(Beginning of Provided data)

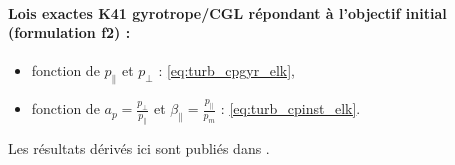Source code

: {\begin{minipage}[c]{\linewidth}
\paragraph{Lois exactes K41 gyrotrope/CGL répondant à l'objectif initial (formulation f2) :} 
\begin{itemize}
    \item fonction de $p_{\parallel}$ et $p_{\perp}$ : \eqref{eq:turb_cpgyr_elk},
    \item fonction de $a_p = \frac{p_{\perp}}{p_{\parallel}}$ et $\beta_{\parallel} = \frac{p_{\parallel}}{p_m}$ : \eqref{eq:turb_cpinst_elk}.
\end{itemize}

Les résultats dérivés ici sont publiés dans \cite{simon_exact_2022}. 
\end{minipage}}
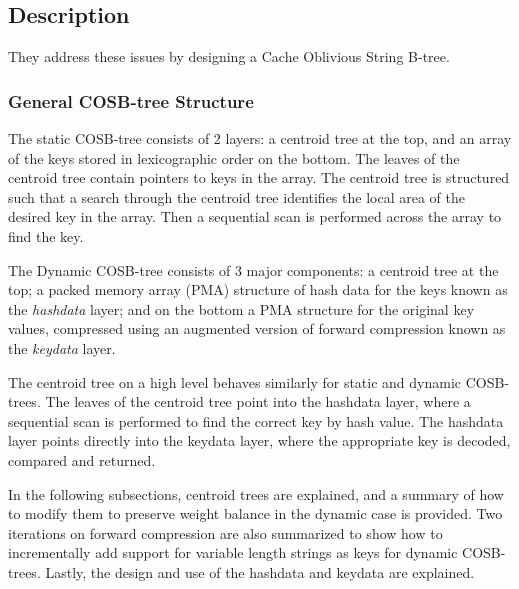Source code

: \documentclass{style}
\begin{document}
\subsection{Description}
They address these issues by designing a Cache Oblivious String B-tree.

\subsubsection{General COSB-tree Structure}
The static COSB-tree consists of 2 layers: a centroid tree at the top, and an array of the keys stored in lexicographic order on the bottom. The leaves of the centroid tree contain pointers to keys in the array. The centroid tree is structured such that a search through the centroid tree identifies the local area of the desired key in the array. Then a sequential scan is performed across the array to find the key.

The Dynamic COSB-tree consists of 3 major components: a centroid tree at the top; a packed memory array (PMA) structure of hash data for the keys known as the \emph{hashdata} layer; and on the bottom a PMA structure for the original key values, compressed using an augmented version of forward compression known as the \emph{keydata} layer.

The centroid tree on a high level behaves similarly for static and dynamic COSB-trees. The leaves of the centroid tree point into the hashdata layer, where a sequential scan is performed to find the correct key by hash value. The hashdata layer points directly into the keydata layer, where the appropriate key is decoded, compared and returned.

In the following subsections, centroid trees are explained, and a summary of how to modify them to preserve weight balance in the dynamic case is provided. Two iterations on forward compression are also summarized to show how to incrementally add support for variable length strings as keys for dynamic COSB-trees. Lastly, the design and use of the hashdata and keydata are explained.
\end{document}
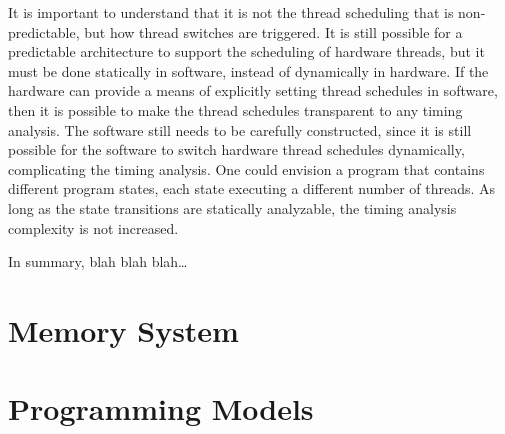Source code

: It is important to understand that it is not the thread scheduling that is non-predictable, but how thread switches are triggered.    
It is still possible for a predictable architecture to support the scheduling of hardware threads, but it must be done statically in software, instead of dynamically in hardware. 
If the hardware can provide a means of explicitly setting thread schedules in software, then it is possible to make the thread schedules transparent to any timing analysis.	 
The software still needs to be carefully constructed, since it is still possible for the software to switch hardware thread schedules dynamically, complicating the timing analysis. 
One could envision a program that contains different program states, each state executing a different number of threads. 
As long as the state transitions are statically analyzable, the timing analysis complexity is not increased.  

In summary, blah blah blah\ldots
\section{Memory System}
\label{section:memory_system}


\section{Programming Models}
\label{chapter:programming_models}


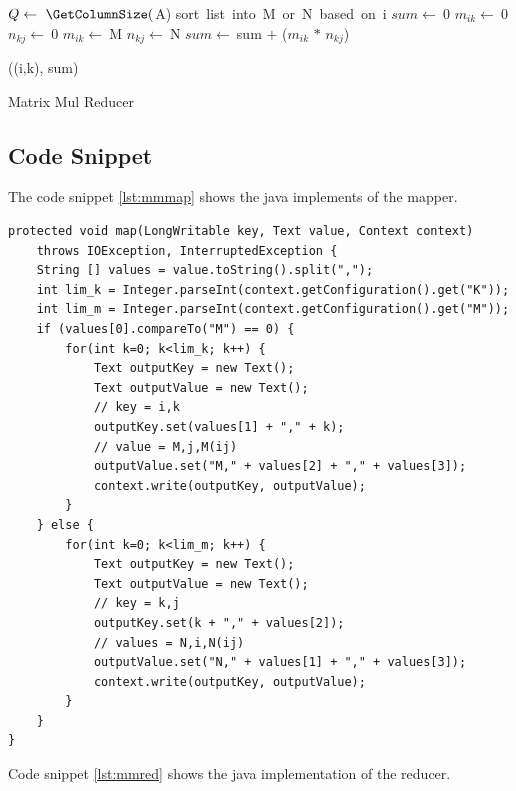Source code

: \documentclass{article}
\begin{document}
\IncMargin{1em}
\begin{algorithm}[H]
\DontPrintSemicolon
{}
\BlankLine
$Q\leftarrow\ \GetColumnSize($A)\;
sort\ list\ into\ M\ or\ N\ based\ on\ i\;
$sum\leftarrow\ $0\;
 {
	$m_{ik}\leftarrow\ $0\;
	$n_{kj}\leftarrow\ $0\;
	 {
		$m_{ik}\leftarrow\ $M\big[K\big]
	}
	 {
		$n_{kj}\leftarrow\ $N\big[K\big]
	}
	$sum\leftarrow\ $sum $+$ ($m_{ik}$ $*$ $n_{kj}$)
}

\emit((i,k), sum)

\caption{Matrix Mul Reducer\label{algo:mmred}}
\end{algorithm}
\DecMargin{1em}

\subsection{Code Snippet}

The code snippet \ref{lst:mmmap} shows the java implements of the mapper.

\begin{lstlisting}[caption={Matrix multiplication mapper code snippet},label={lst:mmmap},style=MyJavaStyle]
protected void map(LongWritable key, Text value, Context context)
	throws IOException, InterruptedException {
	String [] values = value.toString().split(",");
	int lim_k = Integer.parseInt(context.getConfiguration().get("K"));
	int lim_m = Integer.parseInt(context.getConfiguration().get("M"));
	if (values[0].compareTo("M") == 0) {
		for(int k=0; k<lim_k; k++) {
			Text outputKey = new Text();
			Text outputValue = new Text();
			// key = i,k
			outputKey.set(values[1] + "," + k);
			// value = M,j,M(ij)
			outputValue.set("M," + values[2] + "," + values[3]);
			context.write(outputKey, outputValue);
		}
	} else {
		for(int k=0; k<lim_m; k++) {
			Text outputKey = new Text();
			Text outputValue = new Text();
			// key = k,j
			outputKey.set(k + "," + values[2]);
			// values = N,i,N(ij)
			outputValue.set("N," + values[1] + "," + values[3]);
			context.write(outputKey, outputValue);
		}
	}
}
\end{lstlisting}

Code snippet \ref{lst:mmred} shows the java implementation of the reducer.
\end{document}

(End of Provided data)
(Beginning of Provided data)

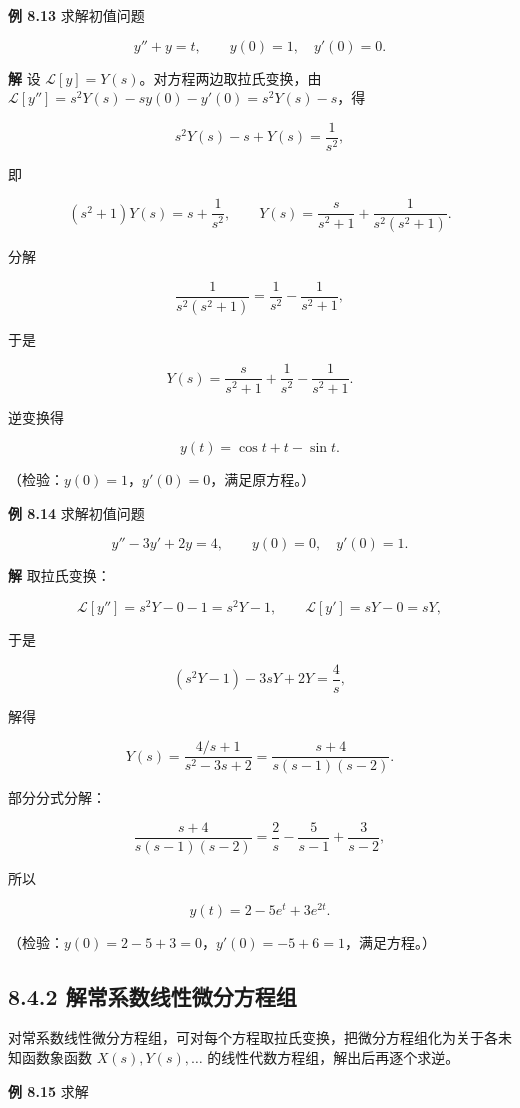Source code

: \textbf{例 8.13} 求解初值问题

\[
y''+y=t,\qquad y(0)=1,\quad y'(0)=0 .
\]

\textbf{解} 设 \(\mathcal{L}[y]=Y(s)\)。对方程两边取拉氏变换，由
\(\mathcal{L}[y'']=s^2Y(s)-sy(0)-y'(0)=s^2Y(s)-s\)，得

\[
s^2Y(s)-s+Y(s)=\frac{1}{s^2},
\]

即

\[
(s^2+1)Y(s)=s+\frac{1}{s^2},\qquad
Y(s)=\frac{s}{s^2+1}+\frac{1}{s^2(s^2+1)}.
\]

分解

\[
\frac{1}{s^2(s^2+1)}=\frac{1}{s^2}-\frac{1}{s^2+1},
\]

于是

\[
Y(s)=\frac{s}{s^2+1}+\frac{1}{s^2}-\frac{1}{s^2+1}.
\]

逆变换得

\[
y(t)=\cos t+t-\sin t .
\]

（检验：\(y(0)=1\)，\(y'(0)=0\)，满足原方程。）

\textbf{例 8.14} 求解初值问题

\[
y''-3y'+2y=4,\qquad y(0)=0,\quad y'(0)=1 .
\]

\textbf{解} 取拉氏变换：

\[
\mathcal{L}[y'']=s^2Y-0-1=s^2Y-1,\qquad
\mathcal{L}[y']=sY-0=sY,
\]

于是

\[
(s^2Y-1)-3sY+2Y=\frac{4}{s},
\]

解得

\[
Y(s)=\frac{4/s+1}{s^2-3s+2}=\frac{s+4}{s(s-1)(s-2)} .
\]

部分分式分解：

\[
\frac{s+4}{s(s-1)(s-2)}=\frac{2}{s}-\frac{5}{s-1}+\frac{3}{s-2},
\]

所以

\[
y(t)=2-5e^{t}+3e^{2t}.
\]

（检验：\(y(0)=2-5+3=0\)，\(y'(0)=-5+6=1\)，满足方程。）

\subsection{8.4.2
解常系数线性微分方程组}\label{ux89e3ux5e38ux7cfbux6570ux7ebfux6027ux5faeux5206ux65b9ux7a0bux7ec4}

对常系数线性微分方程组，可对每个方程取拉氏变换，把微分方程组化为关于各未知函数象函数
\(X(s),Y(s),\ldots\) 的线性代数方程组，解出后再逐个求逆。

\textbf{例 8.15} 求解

(End of Provided data)

◆ **Work item**
Each line in the records above that contains the word "求解初值问题" must be copied.

◆ **Expected answer**
: \textbf{例 8.13} 求解初值问题
\textbf{例 8.14} 求解初值问题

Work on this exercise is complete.